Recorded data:
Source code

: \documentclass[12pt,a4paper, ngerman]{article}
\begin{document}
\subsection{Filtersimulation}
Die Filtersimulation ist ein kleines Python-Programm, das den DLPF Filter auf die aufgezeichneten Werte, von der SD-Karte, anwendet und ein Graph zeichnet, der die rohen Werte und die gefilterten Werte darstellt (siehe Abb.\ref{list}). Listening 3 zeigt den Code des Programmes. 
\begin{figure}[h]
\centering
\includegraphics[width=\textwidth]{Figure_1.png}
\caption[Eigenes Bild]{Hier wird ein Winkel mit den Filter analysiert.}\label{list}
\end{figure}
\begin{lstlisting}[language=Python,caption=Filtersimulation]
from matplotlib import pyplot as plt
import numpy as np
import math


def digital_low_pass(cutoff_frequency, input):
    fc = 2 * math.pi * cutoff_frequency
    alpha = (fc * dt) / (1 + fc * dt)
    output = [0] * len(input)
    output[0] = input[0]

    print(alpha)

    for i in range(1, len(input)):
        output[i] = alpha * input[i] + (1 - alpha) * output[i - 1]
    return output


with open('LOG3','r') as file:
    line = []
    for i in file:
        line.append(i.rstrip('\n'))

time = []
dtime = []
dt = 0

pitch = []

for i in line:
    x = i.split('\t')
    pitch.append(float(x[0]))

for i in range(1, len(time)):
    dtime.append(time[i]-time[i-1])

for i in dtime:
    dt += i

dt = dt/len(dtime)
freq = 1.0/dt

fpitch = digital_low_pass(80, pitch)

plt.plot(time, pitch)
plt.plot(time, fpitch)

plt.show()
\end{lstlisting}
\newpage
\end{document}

■ TASK OBJECTIVE: Your response should consist of the data above, duplicated exactly.

■ EXERCISE RESULT:
Source code

: \documentclass[12pt,a4paper, ngerman]{article}
\begin{document}
\subsection{Filtersimulation}
Die Filtersimulation ist ein kleines Python-Programm, das den DLPF Filter auf die aufgezeichneten Werte, von der SD-Karte, anwendet und ein Graph zeichnet, der die rohen Werte und die gefilterten Werte darstellt (siehe Abb.\ref{list}). Listening 3 zeigt den Code des Programmes. 
\begin{figure}[h]
\centering
\includegraphics[width=\textwidth]{Figure_1.png}
\caption[Eigenes Bild]{Hier wird ein Winkel mit den Filter analysiert.}\label{list}
\end{figure}
\begin{lstlisting}[language=Python,caption=Filtersimulation]
from matplotlib import pyplot as plt
import numpy as np
import math


def digital_low_pass(cutoff_frequency, input):
    fc = 2 * math.pi * cutoff_frequency
    alpha = (fc * dt) / (1 + fc * dt)
    output = [0] * len(input)
    output[0] = input[0]

    print(alpha)

    for i in range(1, len(input)):
        output[i] = alpha * input[i] + (1 - alpha) * output[i - 1]
    return output


with open('LOG3','r') as file:
    line = []
    for i in file:
        line.append(i.rstrip('\n'))

time = []
dtime = []
dt = 0

pitch = []

for i in line:
    x = i.split('\t')
    pitch.append(float(x[0]))

for i in range(1, len(time)):
    dtime.append(time[i]-time[i-1])

for i in dtime:
    dt += i

dt = dt/len(dtime)
freq = 1.0/dt

fpitch = digital_low_pass(80, pitch)

plt.plot(time, pitch)
plt.plot(time, fpitch)

plt.show()
\end{lstlisting}
\newpage
\end{document}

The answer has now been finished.